Che del resto i pensionati svolgano un ruolo cruciale nel sistema di sostegno alle famiglie ce lo dicono anche i dati emersi da una ricerca di Tecné e Fondazione Giuseppe Di Vittorio pubblicata pochi mesi fa, ed estremamente attuale, che fotografa un welfare “parallelo” di fondamentale importanza. I pensionati che aiutano economicamente le proprie famiglie in Italia sono ben 6 milioni, per un importo totale di sostegni pari a 10 miliardi di euro l’anno. Quelli che invece si fanno aiutare dai propri figli sono molti di meno. Tantissimi quelli che non ricevono alcun sostegno economico da parenti stretti: ben 14 milioni. E poi c’è il milione e mezzo di pensionati che riceve solo saltuariamente un aiuto.
C’è poi un’altra voce importante, quella dei pensionati che in famiglia hanno una persona non autosufficiente, a proprio carico. Sono ben 3 milioni. Il 92% ritiene che le risposte fornite dal sistema pubblico al tema della non autosufficienza non siano assolutamente adeguate. L’80% ritiene che la risposta da dare ai bisogni assistenziali e sanitari di una persona non autosufficiente debba consistere in un mix di trasferimenti monetari e di servizi, il 14% in servizi qualificati e diffusi e il 2,5% solo in trasferimenti monetari.

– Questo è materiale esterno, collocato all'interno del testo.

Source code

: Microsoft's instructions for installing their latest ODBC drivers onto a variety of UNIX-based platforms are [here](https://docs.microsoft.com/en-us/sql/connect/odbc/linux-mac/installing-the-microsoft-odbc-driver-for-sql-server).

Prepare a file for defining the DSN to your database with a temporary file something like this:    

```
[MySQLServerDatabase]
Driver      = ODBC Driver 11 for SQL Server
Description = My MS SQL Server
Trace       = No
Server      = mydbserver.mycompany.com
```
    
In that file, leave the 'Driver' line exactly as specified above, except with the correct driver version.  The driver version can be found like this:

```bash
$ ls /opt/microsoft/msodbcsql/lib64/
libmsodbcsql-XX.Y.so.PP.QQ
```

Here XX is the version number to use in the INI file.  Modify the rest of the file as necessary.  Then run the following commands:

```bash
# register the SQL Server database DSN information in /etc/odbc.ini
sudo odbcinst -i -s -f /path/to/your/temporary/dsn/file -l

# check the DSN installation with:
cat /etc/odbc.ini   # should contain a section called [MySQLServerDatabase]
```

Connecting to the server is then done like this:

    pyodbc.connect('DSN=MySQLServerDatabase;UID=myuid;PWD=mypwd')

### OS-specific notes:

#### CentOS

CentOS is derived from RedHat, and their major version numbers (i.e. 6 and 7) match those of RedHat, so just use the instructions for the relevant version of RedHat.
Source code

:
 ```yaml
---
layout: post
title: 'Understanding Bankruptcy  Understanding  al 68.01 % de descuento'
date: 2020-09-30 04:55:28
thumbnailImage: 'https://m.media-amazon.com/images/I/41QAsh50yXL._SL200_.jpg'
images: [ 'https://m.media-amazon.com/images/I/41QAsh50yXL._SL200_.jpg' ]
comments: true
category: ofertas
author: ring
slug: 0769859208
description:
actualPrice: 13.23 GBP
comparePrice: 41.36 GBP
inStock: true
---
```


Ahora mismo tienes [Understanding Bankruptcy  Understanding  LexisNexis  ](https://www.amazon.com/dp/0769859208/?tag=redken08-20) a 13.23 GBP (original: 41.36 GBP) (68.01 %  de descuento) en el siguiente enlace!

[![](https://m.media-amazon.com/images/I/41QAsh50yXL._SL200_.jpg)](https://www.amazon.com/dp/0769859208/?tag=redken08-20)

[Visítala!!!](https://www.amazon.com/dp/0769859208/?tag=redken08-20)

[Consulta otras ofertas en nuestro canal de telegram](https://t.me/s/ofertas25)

Dunque è evidente che il bonus baby sitter, utilizzabile anche da tutti quei pensionati, nonni o parenti, che si prendono cura delle persone non autosufficienti, non risolve certamente tutti i problemi ma contribuisce a dare un sostegno concreto a tutti coloro che di fatto svolgono una funzione di supplenza rispetto a un welfare lacunoso.